Given data section start

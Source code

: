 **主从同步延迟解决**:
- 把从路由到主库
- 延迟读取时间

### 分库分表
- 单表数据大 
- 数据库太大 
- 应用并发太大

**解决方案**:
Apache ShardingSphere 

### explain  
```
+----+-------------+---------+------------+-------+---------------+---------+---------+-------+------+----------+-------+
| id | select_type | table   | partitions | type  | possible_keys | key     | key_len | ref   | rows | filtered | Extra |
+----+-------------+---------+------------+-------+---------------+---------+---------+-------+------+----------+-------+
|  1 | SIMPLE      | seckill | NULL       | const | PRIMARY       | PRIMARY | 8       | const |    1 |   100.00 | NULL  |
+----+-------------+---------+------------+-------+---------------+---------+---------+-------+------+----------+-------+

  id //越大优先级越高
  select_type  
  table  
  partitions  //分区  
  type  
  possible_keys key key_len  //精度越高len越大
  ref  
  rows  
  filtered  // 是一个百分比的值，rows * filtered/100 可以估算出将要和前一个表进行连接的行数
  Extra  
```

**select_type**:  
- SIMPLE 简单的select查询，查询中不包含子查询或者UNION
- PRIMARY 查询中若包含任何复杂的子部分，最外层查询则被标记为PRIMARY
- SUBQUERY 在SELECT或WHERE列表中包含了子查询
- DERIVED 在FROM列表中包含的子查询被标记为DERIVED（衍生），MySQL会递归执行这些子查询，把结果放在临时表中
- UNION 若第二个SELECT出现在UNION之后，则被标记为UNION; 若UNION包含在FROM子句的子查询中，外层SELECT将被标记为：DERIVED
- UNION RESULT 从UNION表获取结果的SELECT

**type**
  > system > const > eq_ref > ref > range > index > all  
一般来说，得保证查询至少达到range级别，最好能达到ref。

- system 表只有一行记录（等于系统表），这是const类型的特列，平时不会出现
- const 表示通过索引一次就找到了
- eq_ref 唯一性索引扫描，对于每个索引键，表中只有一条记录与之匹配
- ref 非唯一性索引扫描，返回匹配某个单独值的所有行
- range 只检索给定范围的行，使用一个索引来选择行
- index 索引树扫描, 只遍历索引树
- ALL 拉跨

Given data section end

Word for word, return all of the records.

## Exercise answer
Source code

: **主从同步延迟解决**:
- 把从路由到主库
- 延迟读取时间

### 分库分表
- 单表数据大 
- 数据库太大 
- 应用并发太大

**解决方案**:
Apache ShardingSphere 

### explain  
```
+----+-------------+---------+------------+-------+---------------+---------+---------+-------+------+----------+-------+
| id | select_type | table   | partitions | type  | possible_keys | key     | key_len | ref   | rows | filtered | Extra |
+----+-------------+---------+------------+-------+---------------+---------+---------+-------+------+----------+-------+
|  1 | SIMPLE      | seckill | NULL       | const | PRIMARY       | PRIMARY | 8       | const |    1 |   100.00 | NULL  |
+----+-------------+---------+------------+-------+---------------+---------+---------+-------+------+----------+-------+

  id //越大优先级越高
  select_type  
  table  
  partitions  //分区  
  type  
  possible_keys key key_len  //精度越高len越大
  ref  
  rows  
  filtered  // 是一个百分比的值，rows * filtered/100 可以估算出将要和前一个表进行连接的行数
  Extra  
```

**select_type**:  
- SIMPLE 简单的select查询，查询中不包含子查询或者UNION
- PRIMARY 查询中若包含任何复杂的子部分，最外层查询则被标记为PRIMARY
- SUBQUERY 在SELECT或WHERE列表中包含了子查询
- DERIVED 在FROM列表中包含的子查询被标记为DERIVED（衍生），MySQL会递归执行这些子查询，把结果放在临时表中
- UNION 若第二个SELECT出现在UNION之后，则被标记为UNION; 若UNION包含在FROM子句的子查询中，外层SELECT将被标记为：DERIVED
- UNION RESULT 从UNION表获取结果的SELECT

**type**
  > system > const > eq_ref > ref > range > index > all  
一般来说，得保证查询至少达到range级别，最好能达到ref。

- system 表只有一行记录（等于系统表），这是const类型的特列，平时不会出现
- const 表示通过索引一次就找到了
- eq_ref 唯一性索引扫描，对于每个索引键，表中只有一条记录与之匹配
- ref 非唯一性索引扫描，返回匹配某个单独值的所有行
- range 只检索给定范围的行，使用一个索引来选择行
- index 索引树扫描, 只遍历索引树
- ALL 拉跨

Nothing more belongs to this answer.